Selon les informations reçues, les gardes du refuge, avec plus de 800 migrants du gouvernement de l'Accord national, n'ont pas pu repousser l'attaque en raison du manque  d’équipement, en plus de l’emplacement relativement éloigné des affrontements armés entre les forces du Gouvernement d’Accord National et les forces du Haftar.

Cette attaque n’a pas été la première dans la période récente. Le 12 avril, les avions de chasse de Hafter ont lancé plusieurs raids aériens sur des centres de détention de migrants appartenant au Gouvernement d’Accord National dans la ville de Zuara près de la frontière libano-tunisienne.

Ces attaques constituent une violation flagrante du droit international des droits de l’homme et du droit humanitaire international et constituent une violation manifeste des dispositions de la Convention de 1951 sur les réfugiés.

L'Observatoire Euro-Méditerranéen des Droits de l'Homme souligne la nécessité pour toutes les parties concernées d’assumer leurs responsabilités face à cet incident injustifié et inacceptable et de neutraliser les centres d’immigrants, de réfugiés et de tous les biens de caractère civil résultant d’opérations militaires.

Euro-Med appelle les parties au conflit à épargner le conflit aux civils et à se conformer au droit international humanitaire et aux Conventions de Genève. Euro-Med appelle la communauté internationale à intervenir de toute urgence afin d’empêcher l’extension des combats et de prendre des mesures urgentes pour punir les personnes impliquées dans les violations des droits de la personne qui accompagnent les opérations militaires dans différentes régions libyennes.
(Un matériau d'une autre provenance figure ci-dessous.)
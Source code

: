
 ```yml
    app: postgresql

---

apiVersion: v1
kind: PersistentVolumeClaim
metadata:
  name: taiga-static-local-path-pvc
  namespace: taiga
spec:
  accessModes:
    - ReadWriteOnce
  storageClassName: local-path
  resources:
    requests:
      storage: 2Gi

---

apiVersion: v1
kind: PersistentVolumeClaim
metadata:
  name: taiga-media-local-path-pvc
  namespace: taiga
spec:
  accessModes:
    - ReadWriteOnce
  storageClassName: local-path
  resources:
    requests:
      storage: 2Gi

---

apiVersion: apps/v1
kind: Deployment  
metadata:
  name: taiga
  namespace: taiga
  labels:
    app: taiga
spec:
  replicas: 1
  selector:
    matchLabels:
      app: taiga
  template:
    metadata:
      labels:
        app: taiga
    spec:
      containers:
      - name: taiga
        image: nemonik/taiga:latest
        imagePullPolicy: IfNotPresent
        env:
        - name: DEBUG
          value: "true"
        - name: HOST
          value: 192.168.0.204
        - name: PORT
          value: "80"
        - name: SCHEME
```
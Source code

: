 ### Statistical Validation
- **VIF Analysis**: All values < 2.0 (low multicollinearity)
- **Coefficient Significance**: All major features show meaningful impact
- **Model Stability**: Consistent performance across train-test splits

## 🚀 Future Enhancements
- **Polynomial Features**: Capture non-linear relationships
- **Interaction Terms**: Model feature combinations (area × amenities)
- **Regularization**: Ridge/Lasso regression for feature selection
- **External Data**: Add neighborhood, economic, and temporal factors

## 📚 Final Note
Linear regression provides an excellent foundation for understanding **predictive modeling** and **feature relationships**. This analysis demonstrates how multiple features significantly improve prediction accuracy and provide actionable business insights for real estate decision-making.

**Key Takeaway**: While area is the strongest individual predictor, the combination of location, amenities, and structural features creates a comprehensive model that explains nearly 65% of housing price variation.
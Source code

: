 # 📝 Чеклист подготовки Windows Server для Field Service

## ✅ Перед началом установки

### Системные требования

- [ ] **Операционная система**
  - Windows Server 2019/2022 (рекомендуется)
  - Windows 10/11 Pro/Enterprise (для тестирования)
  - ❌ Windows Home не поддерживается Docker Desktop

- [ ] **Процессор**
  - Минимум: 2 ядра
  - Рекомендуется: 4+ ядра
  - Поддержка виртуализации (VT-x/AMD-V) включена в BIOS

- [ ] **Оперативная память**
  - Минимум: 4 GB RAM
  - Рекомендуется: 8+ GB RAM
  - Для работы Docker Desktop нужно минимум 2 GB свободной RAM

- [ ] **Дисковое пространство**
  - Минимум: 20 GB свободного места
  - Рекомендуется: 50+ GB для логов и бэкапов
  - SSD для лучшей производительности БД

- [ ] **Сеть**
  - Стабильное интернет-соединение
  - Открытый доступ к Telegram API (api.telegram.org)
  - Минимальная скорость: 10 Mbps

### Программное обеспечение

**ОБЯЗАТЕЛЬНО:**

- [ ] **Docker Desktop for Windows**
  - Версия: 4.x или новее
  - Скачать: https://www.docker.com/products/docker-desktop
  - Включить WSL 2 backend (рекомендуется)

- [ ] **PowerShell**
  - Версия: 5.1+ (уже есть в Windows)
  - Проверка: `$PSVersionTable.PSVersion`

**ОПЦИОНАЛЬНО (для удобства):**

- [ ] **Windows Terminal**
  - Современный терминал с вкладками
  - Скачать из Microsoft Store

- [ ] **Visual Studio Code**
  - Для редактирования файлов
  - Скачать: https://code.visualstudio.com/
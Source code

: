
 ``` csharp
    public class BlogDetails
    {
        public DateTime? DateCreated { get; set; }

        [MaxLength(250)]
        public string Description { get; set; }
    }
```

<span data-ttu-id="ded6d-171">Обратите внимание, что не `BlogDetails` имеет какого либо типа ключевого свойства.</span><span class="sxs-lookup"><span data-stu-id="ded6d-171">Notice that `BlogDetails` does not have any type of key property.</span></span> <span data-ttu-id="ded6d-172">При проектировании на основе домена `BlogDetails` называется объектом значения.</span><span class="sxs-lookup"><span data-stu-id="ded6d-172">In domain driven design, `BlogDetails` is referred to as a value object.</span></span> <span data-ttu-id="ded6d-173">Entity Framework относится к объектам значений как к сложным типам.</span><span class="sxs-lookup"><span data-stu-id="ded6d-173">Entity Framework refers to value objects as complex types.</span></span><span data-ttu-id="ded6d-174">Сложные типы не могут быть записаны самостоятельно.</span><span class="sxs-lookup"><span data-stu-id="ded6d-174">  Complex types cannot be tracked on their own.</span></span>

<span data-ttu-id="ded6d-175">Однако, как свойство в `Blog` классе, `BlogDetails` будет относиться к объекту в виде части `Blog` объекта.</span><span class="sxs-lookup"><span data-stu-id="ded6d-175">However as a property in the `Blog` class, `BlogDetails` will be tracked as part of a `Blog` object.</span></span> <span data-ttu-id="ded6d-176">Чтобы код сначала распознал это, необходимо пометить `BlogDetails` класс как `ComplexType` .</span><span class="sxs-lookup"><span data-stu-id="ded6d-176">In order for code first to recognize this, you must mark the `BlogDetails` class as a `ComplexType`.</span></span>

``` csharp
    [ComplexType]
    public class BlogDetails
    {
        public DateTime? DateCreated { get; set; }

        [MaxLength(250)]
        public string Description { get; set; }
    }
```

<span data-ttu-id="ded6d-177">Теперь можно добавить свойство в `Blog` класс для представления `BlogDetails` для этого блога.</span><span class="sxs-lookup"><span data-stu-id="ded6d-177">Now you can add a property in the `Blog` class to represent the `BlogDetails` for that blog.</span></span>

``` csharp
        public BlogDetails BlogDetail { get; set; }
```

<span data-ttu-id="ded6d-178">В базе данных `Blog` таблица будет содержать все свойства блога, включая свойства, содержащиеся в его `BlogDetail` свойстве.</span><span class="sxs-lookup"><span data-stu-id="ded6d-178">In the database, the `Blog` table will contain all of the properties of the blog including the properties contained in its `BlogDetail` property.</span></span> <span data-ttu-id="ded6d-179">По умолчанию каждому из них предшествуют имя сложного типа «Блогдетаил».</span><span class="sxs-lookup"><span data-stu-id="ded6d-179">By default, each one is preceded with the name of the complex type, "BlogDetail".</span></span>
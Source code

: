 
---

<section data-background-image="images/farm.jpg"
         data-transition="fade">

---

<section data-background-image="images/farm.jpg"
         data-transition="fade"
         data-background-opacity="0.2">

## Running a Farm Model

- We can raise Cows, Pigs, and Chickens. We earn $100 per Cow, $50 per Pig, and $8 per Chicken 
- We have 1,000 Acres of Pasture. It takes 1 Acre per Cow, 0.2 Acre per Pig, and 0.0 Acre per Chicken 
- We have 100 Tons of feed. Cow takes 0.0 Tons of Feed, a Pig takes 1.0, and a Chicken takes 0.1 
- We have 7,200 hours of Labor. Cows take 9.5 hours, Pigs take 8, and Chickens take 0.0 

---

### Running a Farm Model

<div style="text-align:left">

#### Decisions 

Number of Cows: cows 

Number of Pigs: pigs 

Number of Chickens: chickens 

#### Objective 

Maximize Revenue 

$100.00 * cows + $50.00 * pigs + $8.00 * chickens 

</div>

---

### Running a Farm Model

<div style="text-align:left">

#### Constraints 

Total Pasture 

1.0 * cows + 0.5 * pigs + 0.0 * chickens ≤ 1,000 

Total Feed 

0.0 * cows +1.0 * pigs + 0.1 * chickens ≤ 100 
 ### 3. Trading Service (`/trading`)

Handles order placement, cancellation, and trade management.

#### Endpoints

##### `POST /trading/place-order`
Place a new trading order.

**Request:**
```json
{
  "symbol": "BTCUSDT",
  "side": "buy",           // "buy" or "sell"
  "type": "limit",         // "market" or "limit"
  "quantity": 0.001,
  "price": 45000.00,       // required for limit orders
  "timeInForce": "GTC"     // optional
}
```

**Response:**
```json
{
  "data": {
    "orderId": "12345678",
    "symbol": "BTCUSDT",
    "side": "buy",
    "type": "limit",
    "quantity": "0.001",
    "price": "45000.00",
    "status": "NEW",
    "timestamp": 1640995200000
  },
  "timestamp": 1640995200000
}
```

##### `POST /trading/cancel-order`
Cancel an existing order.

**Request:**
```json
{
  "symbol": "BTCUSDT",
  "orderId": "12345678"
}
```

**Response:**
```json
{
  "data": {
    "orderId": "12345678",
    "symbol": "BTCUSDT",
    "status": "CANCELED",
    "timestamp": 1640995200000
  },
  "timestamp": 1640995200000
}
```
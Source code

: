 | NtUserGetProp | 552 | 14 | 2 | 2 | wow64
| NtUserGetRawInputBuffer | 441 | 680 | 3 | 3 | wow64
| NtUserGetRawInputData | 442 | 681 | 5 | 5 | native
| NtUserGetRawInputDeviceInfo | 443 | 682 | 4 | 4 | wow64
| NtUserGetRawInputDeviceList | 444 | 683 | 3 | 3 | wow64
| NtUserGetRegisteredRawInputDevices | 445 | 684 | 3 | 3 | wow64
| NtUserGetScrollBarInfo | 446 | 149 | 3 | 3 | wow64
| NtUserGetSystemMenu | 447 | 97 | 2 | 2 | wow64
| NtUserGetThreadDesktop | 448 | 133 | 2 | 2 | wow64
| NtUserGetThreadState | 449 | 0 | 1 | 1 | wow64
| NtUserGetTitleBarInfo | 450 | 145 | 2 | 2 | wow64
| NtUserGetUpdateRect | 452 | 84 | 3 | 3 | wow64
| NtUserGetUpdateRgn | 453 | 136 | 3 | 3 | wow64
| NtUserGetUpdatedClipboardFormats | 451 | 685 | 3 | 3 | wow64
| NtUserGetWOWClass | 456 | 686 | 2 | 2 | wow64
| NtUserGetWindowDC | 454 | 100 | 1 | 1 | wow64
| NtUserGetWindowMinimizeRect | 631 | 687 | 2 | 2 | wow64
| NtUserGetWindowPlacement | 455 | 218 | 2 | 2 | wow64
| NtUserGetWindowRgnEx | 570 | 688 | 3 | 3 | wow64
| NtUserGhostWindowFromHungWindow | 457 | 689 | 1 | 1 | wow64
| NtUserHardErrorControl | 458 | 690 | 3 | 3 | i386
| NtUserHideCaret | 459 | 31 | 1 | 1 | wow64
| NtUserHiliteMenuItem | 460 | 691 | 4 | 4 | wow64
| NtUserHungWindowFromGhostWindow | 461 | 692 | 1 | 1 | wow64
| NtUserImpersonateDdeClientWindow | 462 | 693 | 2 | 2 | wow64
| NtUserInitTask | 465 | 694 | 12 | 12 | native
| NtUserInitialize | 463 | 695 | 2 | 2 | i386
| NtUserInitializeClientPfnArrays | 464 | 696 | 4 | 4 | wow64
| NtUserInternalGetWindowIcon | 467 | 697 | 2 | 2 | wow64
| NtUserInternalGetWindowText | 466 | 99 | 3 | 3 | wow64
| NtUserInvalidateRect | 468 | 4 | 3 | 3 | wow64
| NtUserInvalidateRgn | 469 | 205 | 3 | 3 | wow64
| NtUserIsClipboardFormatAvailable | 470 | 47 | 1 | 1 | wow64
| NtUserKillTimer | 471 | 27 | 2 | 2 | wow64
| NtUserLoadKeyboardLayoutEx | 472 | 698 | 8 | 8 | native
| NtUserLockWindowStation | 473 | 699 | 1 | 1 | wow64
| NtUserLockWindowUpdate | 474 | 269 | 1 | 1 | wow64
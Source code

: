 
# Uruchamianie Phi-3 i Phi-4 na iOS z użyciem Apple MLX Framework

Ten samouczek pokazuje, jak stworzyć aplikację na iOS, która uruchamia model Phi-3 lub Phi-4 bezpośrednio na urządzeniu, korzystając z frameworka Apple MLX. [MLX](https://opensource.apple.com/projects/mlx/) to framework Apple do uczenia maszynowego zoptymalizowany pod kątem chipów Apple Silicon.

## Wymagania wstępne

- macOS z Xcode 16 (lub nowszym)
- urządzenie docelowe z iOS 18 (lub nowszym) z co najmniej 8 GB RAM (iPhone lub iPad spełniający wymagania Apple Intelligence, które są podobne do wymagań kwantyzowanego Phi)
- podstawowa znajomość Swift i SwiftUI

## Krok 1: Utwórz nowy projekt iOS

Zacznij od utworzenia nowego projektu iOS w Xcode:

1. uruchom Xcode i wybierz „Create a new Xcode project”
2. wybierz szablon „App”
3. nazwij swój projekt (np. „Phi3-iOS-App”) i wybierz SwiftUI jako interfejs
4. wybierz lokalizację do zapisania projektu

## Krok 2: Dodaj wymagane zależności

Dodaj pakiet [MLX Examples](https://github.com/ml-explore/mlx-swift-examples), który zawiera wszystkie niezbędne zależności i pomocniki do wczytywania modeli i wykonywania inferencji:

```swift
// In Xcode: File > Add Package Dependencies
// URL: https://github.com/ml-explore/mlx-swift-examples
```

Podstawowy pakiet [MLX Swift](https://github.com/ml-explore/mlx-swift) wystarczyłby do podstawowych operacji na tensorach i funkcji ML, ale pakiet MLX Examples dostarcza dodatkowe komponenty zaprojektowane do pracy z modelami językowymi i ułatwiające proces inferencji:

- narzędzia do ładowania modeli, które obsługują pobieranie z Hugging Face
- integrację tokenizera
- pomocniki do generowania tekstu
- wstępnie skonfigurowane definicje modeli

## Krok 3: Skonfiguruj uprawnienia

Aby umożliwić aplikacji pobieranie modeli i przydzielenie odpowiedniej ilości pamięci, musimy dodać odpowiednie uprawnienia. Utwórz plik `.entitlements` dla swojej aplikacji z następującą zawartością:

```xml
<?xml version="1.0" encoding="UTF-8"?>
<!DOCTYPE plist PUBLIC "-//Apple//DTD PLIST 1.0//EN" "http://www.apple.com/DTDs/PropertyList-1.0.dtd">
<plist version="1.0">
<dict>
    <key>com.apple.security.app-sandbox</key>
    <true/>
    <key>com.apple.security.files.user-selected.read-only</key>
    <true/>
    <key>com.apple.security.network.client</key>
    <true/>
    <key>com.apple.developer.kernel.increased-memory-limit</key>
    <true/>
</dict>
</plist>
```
Les affrontements armés et les combats entre les forces du général à la retraite Khalifa Hafter et les forces du Gouvernement d’Accord National, reconnus internationalement depuis le 4 avril. En 2019, au moins 230 personnes ont été tuées et des centaines ont été blessées, entraînant la paralysie presque totale de la vie d'environ deux millions de personnes vivant dans la capitale libyenne, Tripoli.